His explanations of how biology underpins the most basic of things but the interaction with the environment can unconsciously turn on genes that can run amok, makes much more sense than blaming your parents for your cancer/eating disorder/eye colour/shape of nose/ etc etc etc.

"It underscores yet again the fact that what we call personality is to a considerable degree a question of brain chemistry.  There are a score of different ways in which one chemical, serotonin, can be related to innate differences in personality.  These are overlaid on the score of the different ways that the mind's serotonin system responds to outside influences such as social signals.  This is the reality of genes and the environment: a maze of complication interactions between them, not one-directional determination"

(Matt Ridley, GENOME, The Autobiography of a Species, Fourth Estate)

This makes much more sense than this:

Guided imagery was my first specialty. This study still teaches me about symbols and how we can use a disguised language to work through problems we will not let ourselves know concretely. Dream analysis became part of this study.

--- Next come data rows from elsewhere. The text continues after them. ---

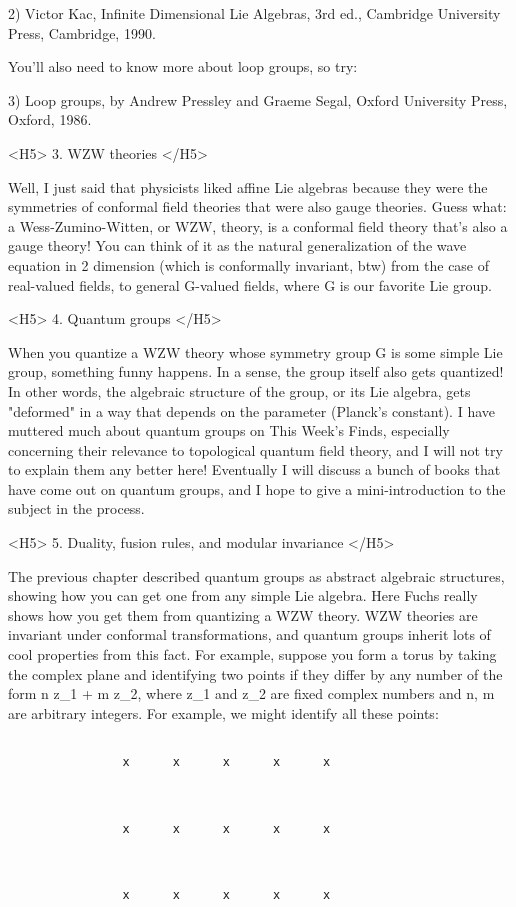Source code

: 2) Victor Kac, Infinite Dimensional Lie Algebras, 3rd ed.,
Cambridge University Press, Cambridge, 1990.

You'll also need to know more about loop groups, so try:

3) Loop groups, by Andrew Pressley and Graeme Segal, Oxford University
Press, Oxford, 1986. 

<H5> 3.  WZW theories </H5>

Well, I just said that physicists liked affine Lie algebras because they
were the symmetries of conformal field theories that were also gauge
theories.  Guess what: a Wess-Zumino-Witten, or WZW, theory, is a
conformal field theory that's also a gauge theory!  You can think of it
as the natural generalization of the wave equation in 2 dimension (which
is conformally invariant, btw) from the case of real-valued fields, to
general G-valued fields, where G is our favorite Lie group.  

<H5> 4.  Quantum groups </H5>

When you quantize a WZW theory whose symmetry group G is some simple
Lie group, something funny happens.  In a sense, the group itself
also gets quantized!  In other words, the algebraic structure of
the group, or its Lie algebra, gets "deformed" in a way that depends on 
the parameter \hbar  (Planck's constant).  I have muttered much about
quantum groups on This Week's Finds, especially concerning their
relevance to topological quantum field theory, and I will not try to
explain them any better here!  Eventually I will discuss a bunch of
books that have come out on quantum groups, and I hope to give
a mini-introduction to the subject in the process.

<H5> 5.  Duality, fusion rules, and modular invariance </H5>

The previous chapter described quantum groups as abstract algebraic
structures, showing how you can get one from any simple Lie algebra.
Here Fuchs really shows how you get them from quantizing a WZW theory.
WZW theories are invariant under conformal transformations, and
quantum groups inherit lots of cool properties from this fact.  For
example, suppose you form a torus by taking the complex plane
and identifying two points if they differ by any number of the form
n z_{1} + m z_{2}, where z_{1} and z_{2} 
are fixed complex numbers and n, m are arbitrary integers.  For example, 
we might identify all these points:



\begin{verbatim}

                x      x      x      x      x



                x      x      x      x      x



                x      x      x      x      x

\end{verbatim}
    

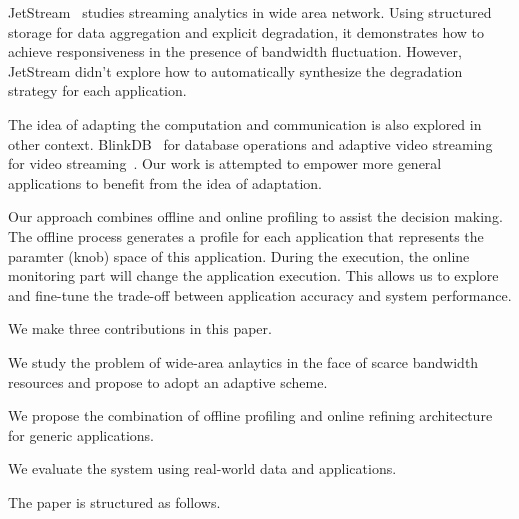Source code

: JetStream~\cite{rabkin2014aggregation} studies streaming analytics in wide area
network. Using structured storage for data aggregation and explicit degradation,
it demonstrates how to achieve responsiveness in the presence of bandwidth
fluctuation. However, JetStream didn't explore how to automatically synthesize
the degradation strategy for each application.

The idea of adapting the computation and communication is also explored in other
context. BlinkDB~\cite{agarwal2013blinkdb} for database operations and adaptive
video streaming for video streaming~\cite{yin2015control}. Our work is attempted
to empower more general applications to benefit from the idea of adaptation.

Our approach combines offline and online profiling to assist the decision
making. The offline process generates a profile for each application that
represents the paramter (knob) space of this application. During the execution,
the online monitoring part will change the application execution. This allows us
to explore and fine-tune the trade-off between application accuracy and system
performance.


We make three contributions in this paper.

\squishlist    %
\item We study the problem of wide-area anlaytics in the face of scarce
  bandwidth resources and propose to adopt an adaptive scheme.
\item We propose the combination of offline profiling and online refining
  architecture for generic applications.
\item We evaluate the system using real-world data and applications.
\squishend     %

The paper is structured as follows.

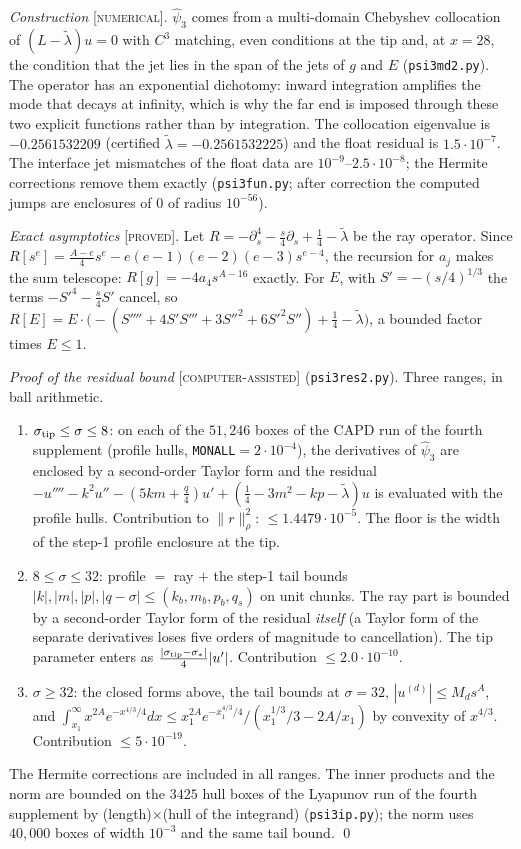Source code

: \documentclass[11pt]{amsart}
\theoremstyle{remark}
\newcommand{\lab}[1]{\textup{\textsc{[#1]}}}
\newcommand{\stip}{\sigma_{\rm tip}}
\begin{document}
\emph{Construction} \lab{numerical}. $\hat\psi_3$ comes from a multi-domain Chebyshev collocation of $(L-\tilde\lambda)u=0$ with $C^3$ matching, even conditions at the tip and, at $x=28$, the condition that the jet lies in the span of the jets of $g$ and $E$ (\texttt{psi3md2.py}). The operator has an exponential dichotomy: inward integration amplifies the mode that decays at infinity, which is why the far end is imposed through these two explicit functions rather than by integration. The collocation eigenvalue is $-0.2561532209$ (certified $\tilde\lambda=-0.2561532225$) and the float residual is $1.5\cdot10^{-7}$. The interface jet mismatches of the float data are $10^{-9}$--$2.5\cdot10^{-8}$; the Hermite corrections remove them exactly (\texttt{psi3fun.py}; after correction the computed jumps are enclosures of $0$ of radius $10^{-56}$).

\emph{Exact asymptotics} \lab{proved}. Let $R=-\partial_s^4-\frac s4\partial_s+\frac14-\tilde\lambda$ be the ray operator. Since $R[s^e]=\frac{A-e}4s^e-e(e-1)(e-2)(e-3)s^{e-4}$, the recursion for $a_j$ makes the sum telescope: $R[g]=-4a_4s^{A-16}$ exactly. For $E$, with $S'=-(s/4)^{1/3}$ the terms $-S'^4-\frac s4S'$ cancel, so $R[E]=E\cdot\big(-(S''''+4S'S'''+3S''^2+6S'^2S'')+\frac14-\tilde\lambda\big)$, a bounded factor times $E\le1$.

\emph{Proof of the residual bound} \lab{computer-assisted} (\texttt{psi3res2.py}). Three ranges, in ball arithmetic.
\begin{enumerate}
\item $\stip\le\sigma\le8$: on each of the $51{,}246$ boxes of the CAPD run of the fourth supplement (profile hulls, \texttt{MONALL}$=2\cdot10^{-4}$), the derivatives of $\hat\psi_3$ are enclosed by a second-order Taylor form and the residual $-u''''-k^2u''-(5km+\frac q4)u'+(\frac14-3m^2-kp-\tilde\lambda)u$ is evaluated with the profile hulls. Contribution to $\|r\|_\rho^2$: $\le1.4479\cdot10^{-5}$. The floor is the width of the step-1 profile enclosure at the tip.
\item $8\le\sigma\le32$: profile $=$ ray $+$ the step-1 tail bounds $|k|,|m|,|p|,|q-\sigma|\le(k_b,m_b,p_b,q_s)$ on unit chunks. The ray part is bounded by a second-order Taylor form of the residual \emph{itself} (a Taylor form of the separate derivatives loses five orders of magnitude to cancellation). The tip parameter enters as $\frac{|\stip-\sigma_*|}4|u'|$. Contribution $\le2.0\cdot10^{-10}$.
\item $\sigma\ge32$: the closed forms above, the tail bounds at $\sigma=32$, $|u^{(d)}|\le M_ds^A$, and $\int_{x_1}^\infty x^{2A}e^{-x^{4/3}/4}dx\le x_1^{2A}e^{-x_1^{4/3}/4}/(x_1^{1/3}/3-2A/x_1)$ by convexity of $x^{4/3}$. Contribution $\le5\cdot10^{-19}$.
\end{enumerate}
The Hermite corrections are included in all ranges. The inner products and the norm are bounded on the $3425$ hull boxes of the Lyapunov run of the fourth supplement by (length)$\times$(hull of the integrand) (\texttt{psi3ip.py}); the norm uses $40{,}000$ boxes of width $10^{-3}$ and the same tail bound. \qed
\end{document}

This led me to 12 step programs and psychoanalysis simultaneously as I studied the grip of addiction and the power of memory, distorted memory and lack of memory. I also saw how a cognitive behavioral approach could be integrated into unconscious work and make the therapeutic experience more effective.

(Joanna Poppink, Healing your Hungry Heart, 2011)

1 comment:

  1. You point up the very important difference between the necessity of grounded, thoughtful, complex wisdom vs. attractive clouds.

    The former is harder to do but ultimately far more satisfying.